It was Tuesday August 27 and another
lifeless day filled with uncertainties, inconsistencies and a shameful lack of
direction at Monalisa, the white elephant magazine misadventure of Lanre Nzeribe and
Monalisa Chinda. Lisa had suddenly gone AWOL for close to a month from her
ceremonial publisher’s seat, staffs were being owed two months’ salary and
Lanre was stalling. He rarely showed up in the office and whenever he
did, he barely spoke with anyone before he would zoom off again in his black
Maserati. Outside, he was always conscious to give off a deceptive public
image of the hip ‘big boy’ and perfect gentleman to camouflage his real
insensitive, aloof and condescending sides.
Back to the farce at 19 Ademola
Adetokunbo Street, Victoria Island (Chase Mall). After their publicized
breakup, there were whispers Lisa had reconciled with Lanre and was coming back
to her ceremonial seat. The ‘news’ cheered up some of the junior staff.
It wasn’t surprising because to some degree, she was the life of the party in
the company with her chirpy, free-spirited, girl-next-door, almost simpleton
nature. Some of the workers wanted to buy coloured cardboard and decorative materials
and another one got external speakers from outside the office. The driver had
angrily left the company two weeks earlier because he said Lanre paid him N25,
000 as salary instead of N40, 000 they had agreed, so I offered to drive them
to the store.
While waiting at the park of the
megastore, I glanced at my wristwatch. It was 3pm. The ‘party’ was ready, but
no word yet from the ‘red carpet’ guest. I decided to call her.

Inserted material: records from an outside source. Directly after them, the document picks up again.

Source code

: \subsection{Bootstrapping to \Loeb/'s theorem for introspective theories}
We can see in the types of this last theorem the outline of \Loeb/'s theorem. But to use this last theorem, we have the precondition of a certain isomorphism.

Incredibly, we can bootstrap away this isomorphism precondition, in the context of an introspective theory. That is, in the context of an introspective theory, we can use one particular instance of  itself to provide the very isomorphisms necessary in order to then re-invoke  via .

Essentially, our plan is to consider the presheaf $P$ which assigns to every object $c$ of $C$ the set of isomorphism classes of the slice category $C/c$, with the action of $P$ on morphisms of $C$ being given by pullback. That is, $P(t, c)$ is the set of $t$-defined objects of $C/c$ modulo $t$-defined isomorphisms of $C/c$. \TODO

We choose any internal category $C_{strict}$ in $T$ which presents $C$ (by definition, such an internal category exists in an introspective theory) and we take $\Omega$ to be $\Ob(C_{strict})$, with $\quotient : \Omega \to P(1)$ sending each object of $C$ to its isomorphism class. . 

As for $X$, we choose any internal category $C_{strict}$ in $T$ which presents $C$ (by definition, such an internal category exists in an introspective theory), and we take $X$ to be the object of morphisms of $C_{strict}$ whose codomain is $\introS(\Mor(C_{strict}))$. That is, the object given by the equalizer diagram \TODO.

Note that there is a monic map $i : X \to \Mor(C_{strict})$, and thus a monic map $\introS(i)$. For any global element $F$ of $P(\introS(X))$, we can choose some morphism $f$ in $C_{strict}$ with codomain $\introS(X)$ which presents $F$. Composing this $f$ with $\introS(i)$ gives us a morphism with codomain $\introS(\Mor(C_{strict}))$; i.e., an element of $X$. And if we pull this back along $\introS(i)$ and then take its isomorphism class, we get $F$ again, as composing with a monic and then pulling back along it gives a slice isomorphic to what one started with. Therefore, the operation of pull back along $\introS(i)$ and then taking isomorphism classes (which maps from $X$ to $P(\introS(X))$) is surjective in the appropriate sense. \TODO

“Hello Keshi, what’s happening in
the office?” She asked.
“Nothing, really,” I replied and hesitated to gauge her mood. “…just that some
of the staff are excited you’re coming back and are planning a small welcome
for you.”
“Oh, no ooo. Who said I’m coming
back? I’m not ooo. I’m not talking with Lanre. I don’t know what they’re talking
about,” she answered tongue-in-cheek.
A fading façade
Let me pause here and introduce myself. My name is Kelvin Keshi and, until Thursday
August 29, was the Assistant Editor of Monalisa Magazine. Lisa and Lanre had
hired me sometime in April, on the recommendation of a mutual friend, to help set up a trendy lifestyle magazine that would in no time set the pace in its genre. Even though
it was an onerous task, I was set for the challenge and knew I could
draw from my skills and experience to deliver on their request. I earnestly set
off for work, most of the time multi-tasking as editor, administrative and
human resources manager and working late into the night. Incidentally, I had
another offer from an Abuja-based company to be an Assistant Editor and
Lagos bureau chief of a political magazine but I turned it down on the
excuse that I just got engaged with a similar job and wanted to give it 100
percent.
I remember the several meetings I
had with Lanre, Lisa and the mutual friend – sometimes lasting till 10:30 pm –
to discuss and deliberate on issues like editorial thrust, philosophy, mission,
vision, target demography, templates, sectionalisation, themes, pagination,
story ideas, online presence, USPs, advert generation, circulation and
distribution and staffing for the magazine. In all of these sessions I
noticed almost everyone else was shallow about what they really wanted; but
after much prodding, Lisa said she‘d like a lifestyle magazine with a
mass appeal. Truth is, they were largely vague about the new magazine
concept, but I still tried to decrypt their nebulous ideas, concretized, gave
life and substance, documented and presented to them.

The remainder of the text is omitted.